- Born: 18 September 1953 Blantyre, Malawi
- Died: 12 February 2001 (aged 47)
- Occupation(s): Musician, composer, bandleader

= Donald Kachamba =

Malawian musician

Donald Kachamba (18 September 1953 – 12 February 2001) was a Malawian musician, composer and bandleader.

== Biography ==

Kachamba was born on 18 October 1953 in Blantyre, and died 12 January 2001, in Chileka.

Beginning in 1972 Kachamba toured extensively covering 33 countries in Africa, Europe and the Americas. In May 1988 he toured Finland on the invitation of the Institute for Workers Music, Helsinki, in May 1989 he performed at the Ethnographic Museum of the University of Zürich. In 1991, his band toured Belgium and Germany. In September 1994 Donald Kachamba was invited to the colloquium "Music and Anthropology" in Lisbon to present one of his films. Thereafter he gave lecture performances in Berlin, Frankfurt and Salzburg. The most recent European tour was in January 1995 to the Netherlands, Belgium and France (on the invitation by Radio France).

Kachamba was artist-in-residence at UCLA's Department of Ethnomusicology from November 1999 until July 2000.

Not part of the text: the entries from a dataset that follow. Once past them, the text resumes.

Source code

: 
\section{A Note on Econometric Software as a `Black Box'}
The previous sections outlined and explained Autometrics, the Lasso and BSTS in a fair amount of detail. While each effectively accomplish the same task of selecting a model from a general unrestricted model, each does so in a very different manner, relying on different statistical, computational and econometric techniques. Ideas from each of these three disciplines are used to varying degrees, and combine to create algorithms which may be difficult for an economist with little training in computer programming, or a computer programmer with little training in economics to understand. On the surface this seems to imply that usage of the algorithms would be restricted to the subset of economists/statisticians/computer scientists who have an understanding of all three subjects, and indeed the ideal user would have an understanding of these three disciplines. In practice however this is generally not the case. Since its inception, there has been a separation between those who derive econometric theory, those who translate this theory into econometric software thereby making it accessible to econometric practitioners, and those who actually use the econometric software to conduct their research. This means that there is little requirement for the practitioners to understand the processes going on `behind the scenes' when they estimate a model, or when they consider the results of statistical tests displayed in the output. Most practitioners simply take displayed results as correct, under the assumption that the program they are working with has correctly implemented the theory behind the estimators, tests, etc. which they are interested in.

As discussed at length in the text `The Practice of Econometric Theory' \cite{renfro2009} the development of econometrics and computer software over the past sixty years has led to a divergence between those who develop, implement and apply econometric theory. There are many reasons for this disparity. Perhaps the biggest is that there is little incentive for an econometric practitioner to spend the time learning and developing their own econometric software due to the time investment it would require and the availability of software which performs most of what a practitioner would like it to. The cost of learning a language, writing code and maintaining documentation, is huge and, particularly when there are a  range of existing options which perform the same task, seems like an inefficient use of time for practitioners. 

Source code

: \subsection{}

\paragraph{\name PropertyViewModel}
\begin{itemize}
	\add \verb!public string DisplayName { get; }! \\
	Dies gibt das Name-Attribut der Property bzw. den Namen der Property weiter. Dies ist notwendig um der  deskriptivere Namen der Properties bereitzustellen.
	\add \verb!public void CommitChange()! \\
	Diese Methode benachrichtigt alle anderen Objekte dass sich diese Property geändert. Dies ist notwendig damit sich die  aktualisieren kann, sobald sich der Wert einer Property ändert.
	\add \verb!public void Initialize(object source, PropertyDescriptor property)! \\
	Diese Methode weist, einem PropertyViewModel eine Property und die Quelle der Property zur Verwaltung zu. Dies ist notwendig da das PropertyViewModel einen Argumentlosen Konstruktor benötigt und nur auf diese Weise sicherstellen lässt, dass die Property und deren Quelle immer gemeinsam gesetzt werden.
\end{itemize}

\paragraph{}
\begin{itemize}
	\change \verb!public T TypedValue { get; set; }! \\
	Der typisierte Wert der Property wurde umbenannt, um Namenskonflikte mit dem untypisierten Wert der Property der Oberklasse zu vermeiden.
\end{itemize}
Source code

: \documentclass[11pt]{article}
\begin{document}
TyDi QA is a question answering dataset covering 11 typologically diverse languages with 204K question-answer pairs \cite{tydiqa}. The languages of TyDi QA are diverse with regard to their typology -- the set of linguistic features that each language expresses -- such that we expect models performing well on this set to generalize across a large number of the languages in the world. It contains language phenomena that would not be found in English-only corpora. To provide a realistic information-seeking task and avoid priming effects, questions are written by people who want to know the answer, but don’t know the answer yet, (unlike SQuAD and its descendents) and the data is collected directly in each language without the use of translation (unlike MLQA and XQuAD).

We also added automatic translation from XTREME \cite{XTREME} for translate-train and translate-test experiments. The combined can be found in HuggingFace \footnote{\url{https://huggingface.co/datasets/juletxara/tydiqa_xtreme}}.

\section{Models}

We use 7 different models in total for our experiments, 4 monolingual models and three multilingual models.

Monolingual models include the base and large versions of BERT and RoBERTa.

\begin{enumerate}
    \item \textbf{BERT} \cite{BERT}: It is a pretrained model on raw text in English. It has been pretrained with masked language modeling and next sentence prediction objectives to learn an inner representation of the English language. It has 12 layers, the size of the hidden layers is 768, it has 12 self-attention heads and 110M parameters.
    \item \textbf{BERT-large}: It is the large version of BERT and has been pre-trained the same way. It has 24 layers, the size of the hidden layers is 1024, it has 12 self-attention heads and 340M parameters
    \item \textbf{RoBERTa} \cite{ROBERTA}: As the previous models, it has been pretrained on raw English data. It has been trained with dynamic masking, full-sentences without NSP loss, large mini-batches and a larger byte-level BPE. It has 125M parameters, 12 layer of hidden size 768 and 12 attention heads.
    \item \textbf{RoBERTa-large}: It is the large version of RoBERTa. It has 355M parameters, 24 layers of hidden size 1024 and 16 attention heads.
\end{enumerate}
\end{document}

Donald Kachamba died on Friday 12 January 2001.

== Works ==

=== Audio recordings ===

- Concert Kwela – Donald Kachamba et son ensemble LDX 274972 CM 212, Le Chant du Monde 1994.
- Donald Kachamba (1978). "Simanje-Manje and Kwela from Malaŵi"
- The Kachamba Brothers' Band (1974)
- Donald Kachamba's Band: Simanje-Manje and Kwela from Malawi (1979)
- Donald Kachamba et son ensemble Concert Kwela, Le Chant du Monde (1991)
- Donald Kachamba's Kwela Band: Live and in Kachamba Donald's Studio 1974–1995, popular African music (1999).

=== Movies ===

- Donald Kachamba's Kwela Music. Malawi Twist Encyclopaedia Cinematographica Göttingen, B 2328 (Institute for Scientific Film) 1978
- Donald Kachamba's Kwela Music: Simanje-manje, cha-cha-cha Encyclopaedia Cinematographica, Göttingen 2329 E 1978.